Here are Christina's wonderful answers to the blog tour's four questions:
What am I currently working on?
I’m currently working on a sequel to Fagin’s Boy. This is because I feel that Oliver and Jack have more to say to me as well as to each other.
At the end of Fagin’s Boy, Oliver and Jack leave London by going south on Blackfriar’s Bridge, and I was curious as to where they were headed and what they would find when they got there. I wanted more time to figure Oliver out, and more time to hear Jack’s laid back replies to whatever issue Oliver is all fired up about. More time to dig into the muck of the lower classes of the Victorian Era.
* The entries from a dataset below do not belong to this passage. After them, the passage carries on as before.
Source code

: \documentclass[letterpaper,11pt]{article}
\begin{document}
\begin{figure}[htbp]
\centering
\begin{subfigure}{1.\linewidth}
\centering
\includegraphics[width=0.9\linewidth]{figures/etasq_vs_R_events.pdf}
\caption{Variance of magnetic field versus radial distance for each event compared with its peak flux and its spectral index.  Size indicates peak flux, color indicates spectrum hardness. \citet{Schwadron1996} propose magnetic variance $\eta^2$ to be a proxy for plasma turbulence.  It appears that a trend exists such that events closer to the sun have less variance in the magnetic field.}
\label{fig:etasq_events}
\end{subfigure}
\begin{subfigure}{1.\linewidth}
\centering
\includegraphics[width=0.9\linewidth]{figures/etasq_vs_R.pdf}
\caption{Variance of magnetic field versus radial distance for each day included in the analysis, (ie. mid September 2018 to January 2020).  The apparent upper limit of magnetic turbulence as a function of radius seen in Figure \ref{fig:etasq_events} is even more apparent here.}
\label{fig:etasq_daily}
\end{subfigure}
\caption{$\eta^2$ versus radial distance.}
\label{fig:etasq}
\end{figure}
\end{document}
I also wanted more time to do cruel things to my characters.
How does my work differ from others in the genre?
I write historical fiction with a focus on the early Victorian era.
My first exposure to historical fiction was through children’s books such as Faraway Dream (http://www.amazon.com/Faraway-dream-Jane-Flory/dp/B0006BW4ES) by Jane Flory (http://janeflory.blogspot.com/), The Little Princess (http://en.wikipedia.org/wiki/A_Little_Princess) by Francis Hodgson Burnett (http://en.wikipedia.org/wiki/Frances_Hodgson_Burnett), and of course the entire of the Little House (http://www.littlehousebooks.com/) series by Laura Ingalls Wilder (http://en.wikipedia.org/wiki/Laura_Ingalls_Wilder). Through them I found a connection to characters whose concerns seemed more basic and essential than my own. Instead of being worried about running to catch the bus, Sarah is worried about slipping in the mud while out on an errand for Mrs. Minchin in the foggy streets of
or that she might starve before she’s paid off her debt to the school. Maggie
is concerned that the neighbor boy Seth will assault her while she’s drawing
water from the pump, or that she’ll be thrown into the street for not keeping
her mouth shut. Laura is concerned that the grasshoppers will eat all of Pa’s
wheat, and whether there will be enough potatoes for everyone at supper.
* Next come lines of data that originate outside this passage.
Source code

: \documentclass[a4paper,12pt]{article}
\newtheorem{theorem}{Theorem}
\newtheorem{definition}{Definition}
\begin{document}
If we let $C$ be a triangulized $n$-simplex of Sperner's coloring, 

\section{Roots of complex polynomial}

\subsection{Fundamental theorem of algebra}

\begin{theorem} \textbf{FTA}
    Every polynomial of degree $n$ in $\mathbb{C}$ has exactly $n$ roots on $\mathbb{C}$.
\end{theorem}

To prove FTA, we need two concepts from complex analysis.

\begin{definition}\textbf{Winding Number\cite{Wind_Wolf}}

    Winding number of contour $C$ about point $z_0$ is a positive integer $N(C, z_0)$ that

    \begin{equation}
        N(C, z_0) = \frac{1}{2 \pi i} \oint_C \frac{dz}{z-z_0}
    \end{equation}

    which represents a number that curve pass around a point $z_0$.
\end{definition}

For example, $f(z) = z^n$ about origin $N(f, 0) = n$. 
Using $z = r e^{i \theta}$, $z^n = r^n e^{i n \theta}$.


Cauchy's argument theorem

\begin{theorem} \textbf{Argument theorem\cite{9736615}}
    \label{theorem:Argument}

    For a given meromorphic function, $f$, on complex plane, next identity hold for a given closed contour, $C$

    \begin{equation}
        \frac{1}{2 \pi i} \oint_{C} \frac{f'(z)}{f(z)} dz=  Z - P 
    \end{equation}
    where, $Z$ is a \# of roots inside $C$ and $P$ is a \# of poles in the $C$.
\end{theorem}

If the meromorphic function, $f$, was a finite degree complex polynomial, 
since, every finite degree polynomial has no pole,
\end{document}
The issue is survival, and the tools to provide it are almost medieval: a wicker basket and shoes where the leather sole has run down to the thickness of a sheet of paper; old boots that are sturdy but which instantly mark one as an orphan; a sunbonnet that cannot quite shield a young girl from the blazing sun of a grasshopper summer.
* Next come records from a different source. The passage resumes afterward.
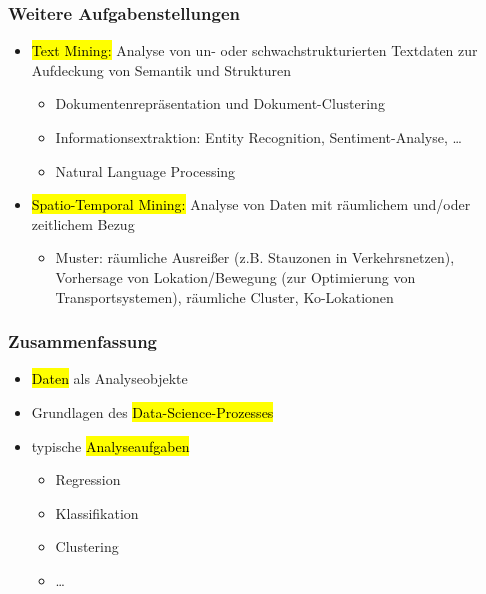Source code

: 
\begin{frame}
\frametitle{Weitere Aufgabenstellungen}

\begin{itemize}
\item \hl{Text Mining:} Analyse von un- oder schwachstrukturierten Textdaten zur Aufdeckung von Semantik und Strukturen
\begin{itemize}
\item Dokumentenrepräsentation und Dokument-Clustering
\item Informationsextraktion: Entity Recognition, Sentiment-Analyse, \dots
\item Natural Language Processing
\end{itemize}
\item \hl{Spatio-Temporal Mining:} Analyse von Daten mit räumlichem
  und/oder zeitlichem Bezug
\begin{itemize}
\item Muster: räumliche Ausreißer (z.B. Stauzonen in Verkehrsnetzen),
  Vorhersage von Lokation/Bewegung (zur Optimierung von
  Transportsystemen), räumliche Cluster, Ko-Lokationen
\end{itemize}
\end{itemize}
\end{frame}



\begin{frame}
\frametitle{Zusammenfassung}

\begin{itemize}
\item \hl{Daten} als Analyseobjekte
\item Grundlagen des \hl{Data-Science-Prozesses}
\item typische \hl{Analyseaufgaben}
\begin{itemize}
\item Regression
\item Klassifikation
\item Clustering
\item \dots
\end{itemize}
\end{itemize}

\end{frame}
In none of these stories is a mystery solved, as can be found in the trendier examples of historical fiction of the Victorian era. In those very popular books, the streets run amuck with the daring do of Sherlock Holmes type heroines, who not only have the book learning and the knowledge to solve a string of bloody murders, they have the grit and fortitude to go out into the streets unescorted or dressed as a boy or whatever allows these stories to be, what seems to me, thinly disguised modern crime novels with a bonnet or a shawl thrown in to add verisimilitude. So when it starts to feel as though the heroine (or hero) could do the exact same actions, have the exact same conversations in the present day, and all without really changing anything (except for some clothes), then I’m actually looking at a modern crime or mystery novel (dressed up in Victorian garb), and my willing suspension of disbelief goes AWOL.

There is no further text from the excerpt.